2dFGRS (Two-degree Field Galaxy Redshift Survey) — obtained ~220 000 galaxy spectra in the early 2000s and established key results on large-scale structure and the galaxy luminosity function.
GAMA (Galaxy and Mass Assembly) — deep spectroscopic survey designed to study galaxy evolution and the galaxy–halo connection out to \(z \sim 0.5\) at high spectroscopic completeness.
Why do we compress data into summary statistics?
A catalogue of one billion galaxies cannot be compared directly to a theoretical model — it would take impossibly long to compute the probability of the entire catalogue under any cosmological model.
Instead, we compress the catalogue into a small number of summary statistics: compact numbers (or curves) that
retain most of the cosmological information we care about, and
can be quickly predicted from a model.
This is analogous to characterising the height distribution of a population not by listing every person, but by reporting the mean and standard deviation. The reduction in data volume is enormous (from \(\sim 10^9\) numbers to \(\sim 10^2\)), yet the compressed form still allows us to constrain the cosmological parameters that govern the large-scale structure of the universe.
sum_stat computes three families of summary statistics from galaxy
catalogues and weak-lensing data.
The three families of statistics
One-point statistics: how many galaxies of each mass exist?
The stellar mass function \(\phi(M_\star)\) answers the question: how many galaxies per cubic megaparsec have a stellar mass between \(M_\star\) and \(M_\star + dM_\star\)?
Think of it as a histogram of galaxy masses, normalised by the volume of universe surveyed. Its shape — a power law at low masses that drops exponentially above a characteristic mass \(M^*\) (the Schechter function) — encodes how efficiently the universe has converted dark matter and gas into stars.
Similarly, the luminosity function \(\phi(M)\) counts galaxies by their absolute brightness rather than their mass.
Note
Megaparsec (Mpc): 1 Mpc = 3.09 × 10²² m ≈ 3.26 million light-years. A typical distance between galaxies is a few Mpc.
Two-point statistics: do galaxies cluster?
Galaxies are not scattered randomly — they cluster along cosmic filaments and around massive dark matter halos, leaving voids almost devoid of galaxies. Two-point correlation functions quantify this clustering by measuring the excess probability of finding a galaxy pair at a given separation, compared with a uniform random distribution.
Specifically:
Angular correlation function \(w(\theta)\) — pairs separated by an angle \(\theta\) on the sky, regardless of distance. No redshift information is needed.
Projected correlation function \(w_p(r_p)\) — pairs at a physical (comoving) transverse separation \(r_p\). The line-of-sight component is integrated out to remove the distortions that galaxy peculiar velocities introduce to measured distances.

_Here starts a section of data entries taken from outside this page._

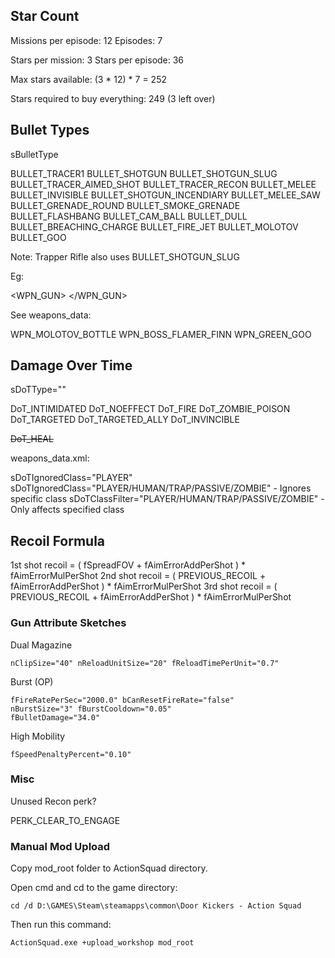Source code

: ## Star Count

Missions per episode: 12
Episodes: 7

Stars per mission: 3
Stars per episode: 36

Max stars available: (3 * 12) * 7 = 252

Stars required to buy everything: 249 (3 left over)


## Bullet Types

sBulletType

BULLET_TRACER1
BULLET_SHOTGUN
BULLET_SHOTGUN_SLUG
BULLET_TRACER_AIMED_SHOT
BULLET_TRACER_RECON
BULLET_MELEE
BULLET_INVISIBLE
BULLET_SHOTGUN_INCENDIARY
BULLET_MELEE_SAW
BULLET_GRENADE_ROUND
BULLET_SMOKE_GRENADE
BULLET_FLASHBANG
BULLET_CAM_BALL
BULLET_DULL
BULLET_BREACHING_CHARGE
BULLET_FIRE_JET
BULLET_MOLOTOV
BULLET_GOO

Note: Trapper Rifle also uses BULLET_SHOTGUN_SLUG

Eg:

<WPN_GUN>
<PRIMARY sBulletType="BULLET_FIRE_JET"/>
</WPN_GUN>

See weapons_data:

WPN_MOLOTOV_BOTTLE
WPN_BOSS_FLAMER_FINN
WPN_GREEN_GOO



## Damage Over Time

sDoTType=""

DoT_INTIMIDATED
DoT_NOEFFECT
DoT_FIRE
DoT_ZOMBIE_POISON
DoT_TARGETED
DoT_TARGETED_ALLY
DoT_INVINCIBLE

~~DoT_HEAL~~

weapons_data.xml:

sDoTIgnoredClass="PLAYER"
sDoTIgnoredClass="PLAYER/HUMAN/TRAP/PASSIVE/ZOMBIE" - Ignores specific class
sDoTClassFilter="PLAYER/HUMAN/TRAP/PASSIVE/ZOMBIE"  - Only affects specified class

## Recoil Formula

1st shot recoil = ( fSpreadFOV      + fAimErrorAddPerShot ) * fAimErrorMulPerShot
2nd shot recoil = ( PREVIOUS_RECOIL + fAimErrorAddPerShot ) * fAimErrorMulPerShot
3rd shot recoil = ( PREVIOUS_RECOIL + fAimErrorAddPerShot ) * fAimErrorMulPerShot

### Gun Attribute Sketches

Dual Magazine

	nClipSize="40" nReloadUnitSize="20" fReloadTimePerUnit="0.7"

Burst (OP)

	fFireRatePerSec="2000.0" bCanResetFireRate="false"
	nBurstSize="3" fBurstCooldown="0.05"
	fBulletDamage="34.0"

High Mobility

	fSpeedPenaltyPercent="0.10"


### Misc

Unused Recon perk?

PERK_CLEAR_TO_ENGAGE


### Manual Mod Upload

Copy mod_root folder to ActionSquad directory.

Open cmd and cd to the game directory:

	cd /d D:\GAMES\Steam\steamapps\common\Door Kickers - Action Squad

Then run this command:

	ActionSquad.exe +upload_workshop mod_root
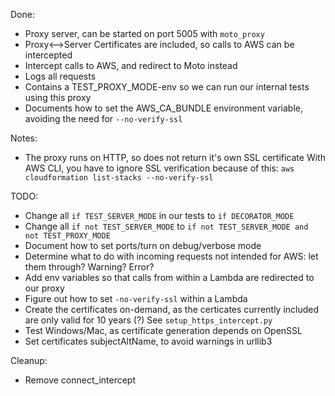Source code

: Done:

 - Proxy server, can be started on port 5005 with `moto_proxy`
 - Proxy<-->Server Certificates are included, so calls to AWS can be intercepted
 - Intercept calls to AWS, and redirect to Moto instead
 - Logs all requests
 - Contains a TEST_PROXY_MODE-env so we can run our internal tests using this proxy
 - Documents how to set the AWS_CA_BUNDLE environment variable, avoiding the need for `--no-verify-ssl`

Notes: 

 - The proxy runs on HTTP, so does not return it's own SSL certificate
   With AWS CLI, you have to ignore SSL verification because of this: `aws cloudformation list-stacks --no-verify-ssl`

TODO:
 - Change all `if TEST_SERVER_MODE` in our tests to `if DECORATOR_MODE`
 - Change all `if not TEST_SERVER_MODE` to `if not TEST_SERVER_MODE and not TEST_PROXY_MODE`
 - Document how to set ports/turn on debug/verbose mode
 - Determine what to do with incoming requests not intended for AWS: let them through? Warning? Error?
 - Add env variables so that calls from within a Lambda are redirected to our proxy
 - Figure out how to set `-no-verify-ssl` within a Lambda
 - Create the certificates on-demand, as the certicates currently included are only valid for 10 years (?) See `setup_https_intercept.py`
 - Test Windows/Mac, as certificate generation depends on OpenSSL
 - Set certificates subjectAltName, to avoid warnings in urllib3

Cleanup:
 - Remove connect_intercept

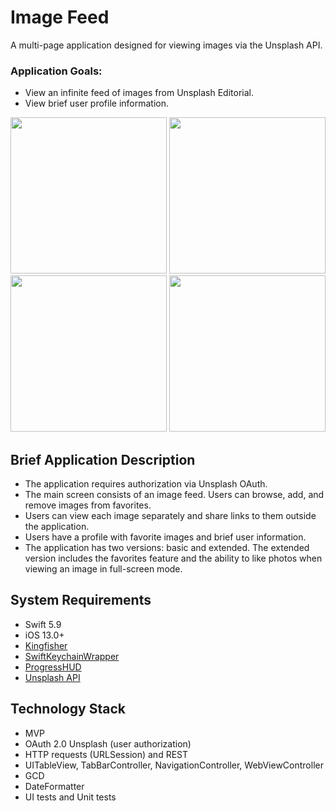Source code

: # Image Feed

A multi-page application designed for viewing images via the Unsplash API.

### Application Goals:
* View an infinite feed of images from Unsplash Editorial.
* View brief user profile information.

<img src="https://github.com/prostokot14/ImageFeed/assets/86567361/c0b035d2-e57f-42c4-b063-9f2111538a84" width="250">
<img src="https://github.com/prostokot14/ImageFeed/assets/86567361/8d1c4944-f236-4a22-96b6-57792ff4e851" width="250">
<img src="https://github.com/prostokot14/ImageFeed/assets/86567361/5f592a0d-c800-4ef1-9a88-264d223634e5" width="250">
<img src="https://github.com/prostokot14/ImageFeed/assets/86567361/587ba369-b4c8-4e44-9469-0da65509212c" width="250">

## Brief Application Description
* The application requires authorization via Unsplash OAuth.
* The main screen consists of an image feed. Users can browse, add, and remove images from favorites.
* Users can view each image separately and share links to them outside the application.
* Users have a profile with favorite images and brief user information.
* The application has two versions: basic and extended. The extended version includes the favorites feature and the ability to like photos when viewing an image in full-screen mode.

## System Requirements
* Swift 5.9
* iOS 13.0+
* [Kingfisher](https://github.com/onevcat/Kingfisher)
* [SwiftKeychainWrapper](https://github.com/jrendel/SwiftKeychainWrapper)
* [ProgressHUD](https://github.com/relatedcode/ProgressHUD)
* [Unsplash API](https://unsplash.com/documentation)

## Technology Stack
* MVP
* OAuth 2.0 Unsplash (user authorization)
* HTTP requests (URLSession) and REST
* UITableView, TabBarController, NavigationController, WebViewController
* GCD
* DateFormatter
* UI tests and Unit tests
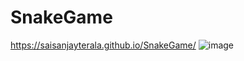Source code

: # SnakeGame
 https://saisanjayterala.github.io/SnakeGame/
![image](https://github.com/user-attachments/assets/e8ce32cb-6f4d-466f-895f-fb9ac3ccf72d)
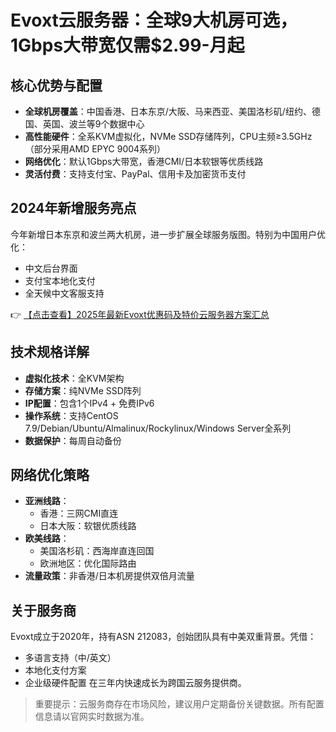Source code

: # Evoxt云服务器：全球9大机房可选，1Gbps大带宽仅需$2.99-月起

## 核心优势与配置

- **全球机房覆盖**：中国香港、日本东京/大阪、马来西亚、美国洛杉矶/纽约、德国、英国、波兰等9个数据中心
- **高性能硬件**：全系KVM虚拟化，NVMe SSD存储阵列，CPU主频≥3.5GHz（部分采用AMD EPYC 9004系列）
- **网络优化**：默认1Gbps大带宽，香港CMI/日本软银等优质线路
- **灵活付费**：支持支付宝、PayPal、信用卡及加密货币支付

## 2024年新增服务亮点

今年新增日本东京和波兰两大机房，进一步扩展全球服务版图。特别为中国用户优化：
- 中文后台界面
- 支付宝本地化支付
- 全天候中文客服支持

👉 [【点击查看】2025年最新Evoxt优惠码及特价云服务器方案汇总](https://bit.ly/evoxt)

## 技术规格详解

- **虚拟化技术**：全KVM架构
- **存储方案**：纯NVMe SSD阵列
- **IP配置**：包含1个IPv4 + 免费IPv6
- **操作系统**：支持CentOS 7.9/Debian/Ubuntu/Almalinux/Rockylinux/Windows Server全系列
- **数据保护**：每周自动备份

## 网络优化策略

- **亚洲线路**：
  - 香港：三网CMI直连
  - 日本大阪：软银优质线路
- **欧美线路**：
  - 美国洛杉矶：西海岸直连回国
  - 欧洲地区：优化国际路由
- **流量政策**：非香港/日本机房提供双倍月流量

## 关于服务商

Evoxt成立于2020年，持有ASN 212083，创始团队具有中美双重背景。凭借：
- 多语言支持（中/英文）
- 本地化支付方案
- 企业级硬件配置
在三年内快速成长为跨国云服务提供商。

> 重要提示：云服务商存在市场风险，建议用户定期备份关键数据。所有配置信息请以官网实时数据为准。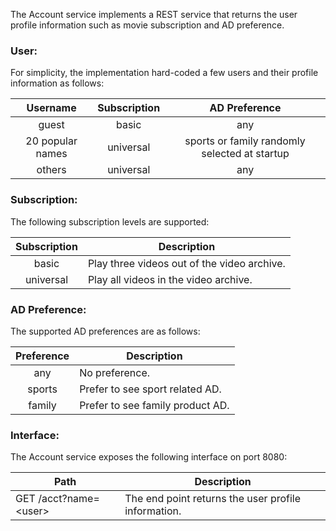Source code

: The Account service implements a REST service that returns the user profile information such as movie subscription and AD preference.

### User:

For simplicity, the implementation hard-coded a few users and their profile information as follows:

| Username | Subscription | AD Preference |
|:--------:|:------------:|:-------------:|
| guest    |    basic     |      any      |
| 20 popular names | universal | sports or family randomly selected at startup |
| others   |  universal   |      any      |

### Subscription:

The following subscription levels are supported:     

| Subscription | Description |
|:------------:|-------------|
| basic | Play three videos out of the video archive. |
| universal | Play all videos in the video archive.  |   

### AD Preference:

The supported AD preferences are as follows:    

| Preference | Description |
|:----------:|-------------|
|     any    | No preference. |
| sports     | Prefer to see sport related AD.  |   
| family     | Prefer to see family product AD. |   

### Interface:

The Account service exposes the following interface on port 8080:    
 
| Path | Description |
|----|------|
|GET /acct?name=\<user\>|The end point returns the user profile information. |
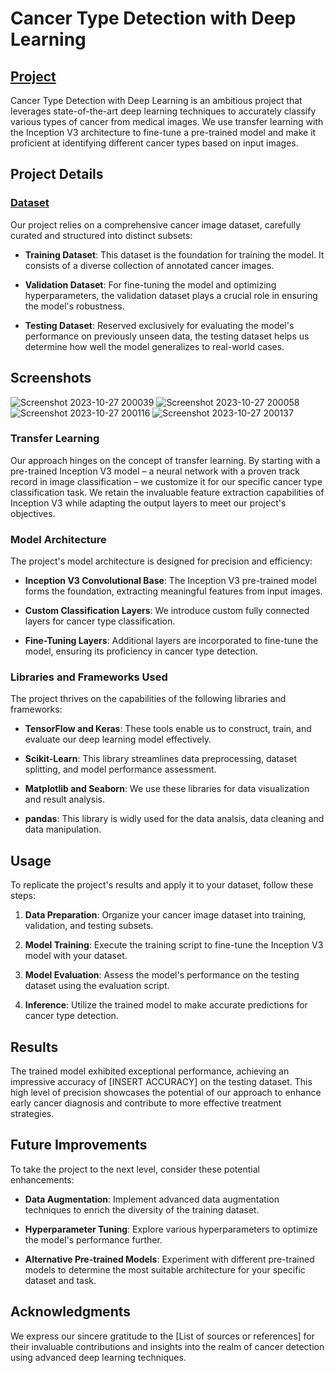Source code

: # Cancer Type Detection with Deep Learning

## [Project](https://github.com/Bytecode-Magnum/Cancer-Type-Detection-with-Deep-Learning/blob/main/Transfer-learning-Cancer_Detection.ipynb)
Cancer Type Detection with Deep Learning is an ambitious project that leverages state-of-the-art deep learning techniques to accurately classify various types of cancer from medical images. We use transfer learning with the Inception V3 architecture to fine-tune a pre-trained model and make it proficient at identifying different cancer types based on input images.

## Project Details

### [Dataset](https://www.kaggle.com/datasets/mohamedhanyyy/chest-ctscan-images)

Our project relies on a comprehensive cancer image dataset, carefully curated and structured into distinct subsets:

- **Training Dataset**: This dataset is the foundation for training the model. It consists of a diverse collection of annotated cancer images.

- **Validation Dataset**: For fine-tuning the model and optimizing hyperparameters, the validation dataset plays a crucial role in ensuring the model's robustness.

- **Testing Dataset**: Reserved exclusively for evaluating the model's performance on previously unseen data, the testing dataset helps us determine how well the model generalizes to real-world cases.
## Screenshots

![Screenshot 2023-10-27 200039](https://github.com/Bytecode-Magnum/Cancer-Type-Detection-with-Deep-Learning/assets/99680514/21d6adc7-a5e3-4ebf-9f40-702c6c1e6533)
![Screenshot 2023-10-27 200058](https://github.com/Bytecode-Magnum/Cancer-Type-Detection-with-Deep-Learning/assets/99680514/649889da-86b5-4acb-8a4a-77368d3343b7)
![Screenshot 2023-10-27 200116](https://github.com/Bytecode-Magnum/Cancer-Type-Detection-with-Deep-Learning/assets/99680514/d08a4d2d-2ac5-4bbf-a2cc-941e04882a18)
![Screenshot 2023-10-27 200137](https://github.com/Bytecode-Magnum/Cancer-Type-Detection-with-Deep-Learning/assets/99680514/b4c12ded-a984-4b08-b3be-7b7a4ab50b08)






### Transfer Learning

Our approach hinges on the concept of transfer learning. By starting with a pre-trained Inception V3 model – a neural network with a proven track record in image classification – we customize it for our specific cancer type classification task. We retain the invaluable feature extraction capabilities of Inception V3 while adapting the output layers to meet our project's objectives.

### Model Architecture

The project's model architecture is designed for precision and efficiency:

- **Inception V3 Convolutional Base**: The Inception V3 pre-trained model forms the foundation, extracting meaningful features from input images.

- **Custom Classification Layers**: We introduce custom fully connected layers for cancer type classification.

- **Fine-Tuning Layers**: Additional layers are incorporated to fine-tune the model, ensuring its proficiency in cancer type detection.

### Libraries and Frameworks Used

The project thrives on the capabilities of the following libraries and frameworks:

- **TensorFlow and Keras**: These tools enable us to construct, train, and evaluate our deep learning model effectively.

- **Scikit-Learn**: This library streamlines data preprocessing, dataset splitting, and model performance assessment.

- **Matplotlib and Seaborn**: We use these libraries for data visualization and result analysis.

- **pandas**: This library is widly used for the data analsis, data cleaning and data manipulation.

## Usage

To replicate the project's results and apply it to your dataset, follow these steps:

1. **Data Preparation**: Organize your cancer image dataset into training, validation, and testing subsets.

2. **Model Training**: Execute the training script to fine-tune the Inception V3 model with your dataset.

3. **Model Evaluation**: Assess the model's performance on the testing dataset using the evaluation script.

4. **Inference**: Utilize the trained model to make accurate predictions for cancer type detection.

## Results

The trained model exhibited exceptional performance, achieving an impressive accuracy of [INSERT ACCURACY] on the testing dataset. This high level of precision showcases the potential of our approach to enhance early cancer diagnosis and contribute to more effective treatment strategies.

## Future Improvements

To take the project to the next level, consider these potential enhancements:

- **Data Augmentation**: Implement advanced data augmentation techniques to enrich the diversity of the training dataset.

- **Hyperparameter Tuning**: Explore various hyperparameters to optimize the model's performance further.

- **Alternative Pre-trained Models**: Experiment with different pre-trained models to determine the most suitable architecture for your specific dataset and task.



## Acknowledgments

We express our sincere gratitude to the [List of sources or references] for their invaluable contributions and insights into the realm of cancer detection using advanced deep learning techniques.
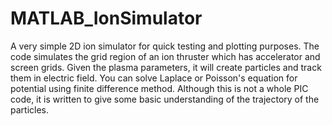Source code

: # MATLAB_IonSimulator
A very simple 2D ion simulator for quick testing and plotting purposes. The code simulates the grid region of an ion thruster which has accelerator and screen grids. Given the plasma parameters, it will create particles and track them in electric field. You can solve Laplace or Poisson's equation for potential using finite difference method. Although this is not a whole PIC code, it is written to give some basic understanding of the trajectory of the particles.

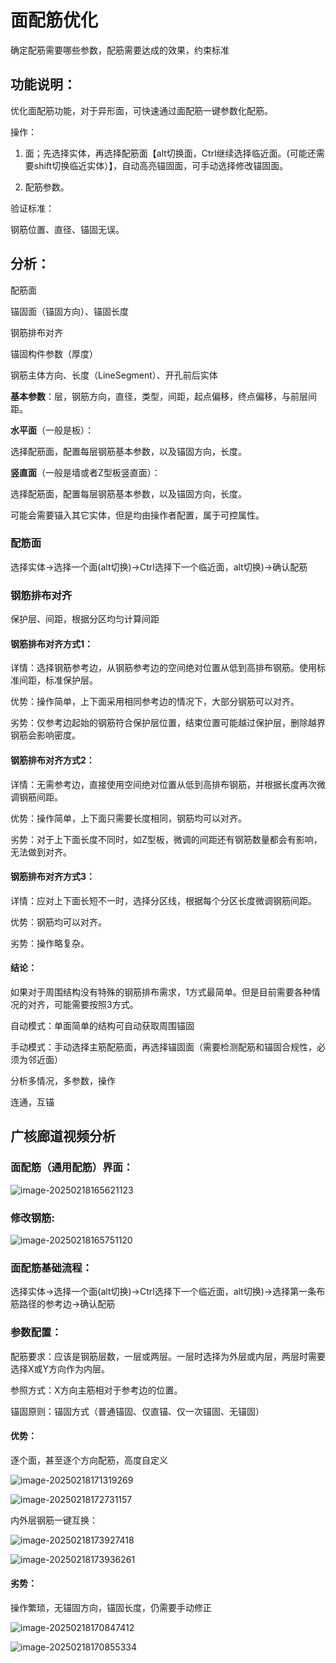 # 面配筋优化

确定配筋需要哪些参数，配筋需要达成的效果，约束标准

## 功能说明：

优化面配筋功能，对于异形面，可快速通过面配筋一键参数化配筋。

操作：

1) 面；先选择实体，再选择配筋面【alt切换面，Ctrl继续选择临近面。(可能还需要shift切换临近实体）】，自动高亮锚固面，可手动选择修改锚固面。

2) 配筋参数。

验证标准：

钢筋位置、直径、锚固无误。

## 分析：

配筋面

锚固面（锚固方向）、锚固长度

钢筋排布对齐

锚固构件参数（厚度）

钢筋主体方向、长度（LineSegment）、开孔前后实体



**基本参数**：层，钢筋方向，直径，类型，间距，起点偏移，终点偏移，与前层间距。

**水平面**（一般是板）：

选择配筋面，配置每层钢筋基本参数，以及锚固方向，长度。

**竖直面**（一般是墙或者Z型板竖直面）：

选择配筋面，配置每层钢筋基本参数，以及锚固方向，长度。

可能会需要锚入其它实体，但是均由操作者配置，属于可控属性。

### 配筋面

选择实体->选择一个面(alt切换)->Ctrl选择下一个临近面，alt切换)->确认配筋





### 钢筋排布对齐

保护层、间距，根据分区均匀计算间距

#### 钢筋排布对齐方式1：

详情：选择钢筋参考边，从钢筋参考边的空间绝对位置从低到高排布钢筋。使用标准间距，标准保护层。

优势：操作简单，上下面采用相同参考边的情况下，大部分钢筋可以对齐。

劣势：仅参考边起始的钢筋符合保护层位置，结束位置可能越过保护层，删除越界钢筋会影响密度。

#### 钢筋排布对齐方式2：

详情：无需参考边，直接使用空间绝对位置从低到高排布钢筋，并根据长度再次微调钢筋间距。

优势：操作简单，上下面只需要长度相同，钢筋均可以对齐。

劣势：对于上下面长度不同时，如Z型板，微调的间距还有钢筋数量都会有影响，无法做到对齐。

#### 钢筋排布对齐方式3：

详情：应对上下面长短不一时，选择分区线，根据每个分区长度微调钢筋间距。

优势：钢筋均可以对齐。

劣势：操作略复杂。

#### 结论：

如果对于周围结构没有特殊的钢筋排布需求，1方式最简单。但是目前需要各种情况的对齐，可能需要按照3方式。





自动模式：单面简单的结构可自动获取周围锚固

手动模式：手动选择主筋配筋面，再选择锚固面（需要检测配筋和锚固合规性，必须为邻近面）







分析多情况，多参数，操作

连通，互锚



## 广核廊道视频分析

### 面配筋（通用配筋）界面：

![image-20250218165621123](面配筋优化.assets/image-20250218165621123.png)

### 修改钢筋:

![image-20250218165751120](面配筋优化.assets/image-20250218165751120.png)

### 面配筋基础流程：

选择实体->选择一个面(alt切换)->Ctrl选择下一个临近面，alt切换)->选择第一条布筋路径的参考边->确认配筋

### 参数配置：

配筋要求：应该是钢筋层数，一层或两层。一层时选择为外层或内层，两层时需要选择X或Y方向作为内层。

参照方式：X方向主筋相对于参考边的位置。

锚固原则：锚固方式（普通锚固、仅直锚、仅一次锚固、无锚固）

#### 优势：

逐个面，甚至逐个方向配筋，高度自定义

![image-20250218171319269](面配筋优化.assets/image-20250218171319269.png)

![image-20250218172731157](面配筋优化.assets/image-20250218172731157.png)

内外层钢筋一键互换：

![image-20250218173927418](面配筋优化.assets/image-20250218173927418.png)

![image-20250218173936261](面配筋优化.assets/image-20250218173936261.png)

#### 劣势：

操作繁琐，无锚固方向，锚固长度，仍需要手动修正

![image-20250218170847412](面配筋优化.assets/image-20250218170847412.png)

![image-20250218170855334](面配筋优化.assets/image-20250218170855334.png)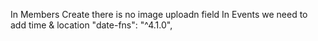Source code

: In Members Create there is no image uploadn field 
In Events we need to add time & location
  "date-fns": "^4.1.0",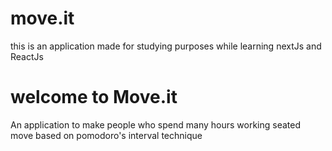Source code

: # move.it
this is an application made for studying purposes while learning nextJs and ReactJs


# welcome to Move.it
An application to make people who spend many hours working seated move based on pomodoro's interval technique

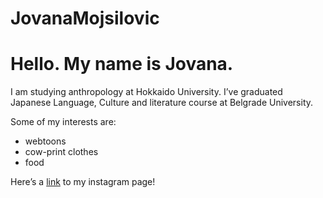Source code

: # JovanaMojsilovic



# Hello. My name is Jovana.

I am studying anthropology at Hokkaido University.
I’ve graduated Japanese Language, Culture and literature course at Belgrade University.

Some of my interests are: 
- webtoons
- cow-print clothes 
- food

Here’s a [link](https://www.instagram.com/m_jovana276/) to my instagram page!
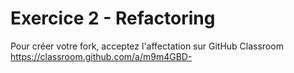# Exercice 2 - Refactoring

Pour créer votre fork, acceptez l'affectation sur GitHub Classroom https://classroom.github.com/a/m9m4GBD-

Multipole decomposition \(\xi_\ell(s)\) — retains the directional anisotropy of the clustering signal to constrain the growth rate of large-scale structure.
The amplitude and shape of these functions depend on how galaxies trace the underlying dark matter distribution — this connection is what we ultimately want to model.
Galaxy-galaxy lensing: weighing dark matter halos
Weak gravitational lensing is one of the most direct ways to measure mass in the universe, including the invisible dark matter.
When light from a distant source galaxy passes near a massive lens galaxy or cluster, the gravitational field slightly deflects the light path. This deflection causes the source to appear stretched into an arc. For a single lens–source pair the effect is far too small to see, but by averaging over millions of pairs the coherent shear signal becomes measurable.
The quantity we compute is the excess surface density:
where \(\Sigma(r_p)\) is the projected mass density at projected radius \(r_p\) from the lens, and \(\bar{\Sigma}\) is the mean density within that radius. \(\Delta\Sigma\) is directly related to the observable mean tangential ellipticity of source galaxies, so it is the primary quantity from weak lensing.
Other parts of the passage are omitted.